The moulding of a monster

Book: Red Ink

Book: Red Ink

Author: Angela Makholwa

Publisher: MacMillinReviewer: Edward Tsumele

Journalists earn their living by writing. Logic dictates that it should therefore be easy for them to rewrite these stories into fiction. The transition, however, is not that easy.

When I received Red Ink from my editor to review, I noticed that the author was a familiar face on the country's journalism landscape.

Angela Makholwa, who penned Red Ink, used to be a magazine journalist in the late 1990s.

She now seems to have crossed that difficult divide - from being a journalist to a novelist - and the result is a riveting piece of writing.

In Red Ink, Makholwa has managed to use her skills as a journalist to tell the story of convicted rapist and killer, Napoleon Dingiswayo.

This is a simple and straightforward story.
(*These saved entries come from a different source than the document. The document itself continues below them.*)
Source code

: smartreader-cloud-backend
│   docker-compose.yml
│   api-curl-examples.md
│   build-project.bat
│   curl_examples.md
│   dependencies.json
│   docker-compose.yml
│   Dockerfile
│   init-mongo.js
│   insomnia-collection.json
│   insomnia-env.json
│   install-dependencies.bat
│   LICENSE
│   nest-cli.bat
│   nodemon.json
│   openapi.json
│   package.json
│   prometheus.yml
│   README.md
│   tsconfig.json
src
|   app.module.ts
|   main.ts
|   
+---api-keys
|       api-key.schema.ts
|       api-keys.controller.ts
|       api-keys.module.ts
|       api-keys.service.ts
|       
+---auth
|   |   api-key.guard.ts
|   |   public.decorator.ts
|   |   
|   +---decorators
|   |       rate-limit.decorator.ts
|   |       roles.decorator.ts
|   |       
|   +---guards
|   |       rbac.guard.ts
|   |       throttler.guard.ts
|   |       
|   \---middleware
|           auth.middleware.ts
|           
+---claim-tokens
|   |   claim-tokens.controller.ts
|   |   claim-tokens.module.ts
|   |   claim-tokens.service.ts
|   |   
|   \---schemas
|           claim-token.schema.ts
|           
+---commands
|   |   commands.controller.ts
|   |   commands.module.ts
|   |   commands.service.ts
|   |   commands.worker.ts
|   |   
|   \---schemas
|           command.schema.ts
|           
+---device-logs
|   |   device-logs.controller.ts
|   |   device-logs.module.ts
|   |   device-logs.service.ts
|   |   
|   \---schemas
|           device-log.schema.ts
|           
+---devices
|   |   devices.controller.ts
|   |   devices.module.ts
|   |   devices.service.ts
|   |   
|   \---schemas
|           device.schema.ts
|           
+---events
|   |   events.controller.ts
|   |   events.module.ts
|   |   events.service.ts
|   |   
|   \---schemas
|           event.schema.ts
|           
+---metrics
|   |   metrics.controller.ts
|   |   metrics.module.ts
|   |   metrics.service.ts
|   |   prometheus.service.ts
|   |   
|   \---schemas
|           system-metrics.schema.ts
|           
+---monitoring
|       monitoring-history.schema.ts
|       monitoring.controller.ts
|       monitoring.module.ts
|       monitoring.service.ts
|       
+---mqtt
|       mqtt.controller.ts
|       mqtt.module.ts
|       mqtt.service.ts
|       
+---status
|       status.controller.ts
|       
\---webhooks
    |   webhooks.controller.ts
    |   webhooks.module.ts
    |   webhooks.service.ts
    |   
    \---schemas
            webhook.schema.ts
When young, beautiful and ambitious former journalist-turned-public relations consultant, Lucy Khambule, receives an unexpected call from prisoner Dingiswayo, a killer nicknamed The Butcher by the media, her life changes irrevocably.

Khambule has her own problems - she is frustrated by her business partner in the consultancy. She decides to fight this frustration by doing something new with her life - she decides to become a novelist. She decides to write the story of Dingiswayo, from his troubled childhood right until the time that he is convicted of being a serial rapist and killer.

Makholwa's narrative is catchy and powerful. She points out that Dingiswayo was apparently always in trouble because he was raised by a mother who was always half- drunk and abused her children most of the time.

After years of abuse from his mother, Dingiswayo slowly turns into a monster who despises all women and refers to them as bitches.

He then develops into this monster who abuses women.

There are gaps in the book. For example, it is not explained how Dingiswayo suddenly turns into this reasonable and adoring gentleman in prison who falls in love with the author. This seems quite unreal.

This novel, a first by the author, however, is a good read and tells a believable South African story.

Red Ink definitely belongs on my book shelf.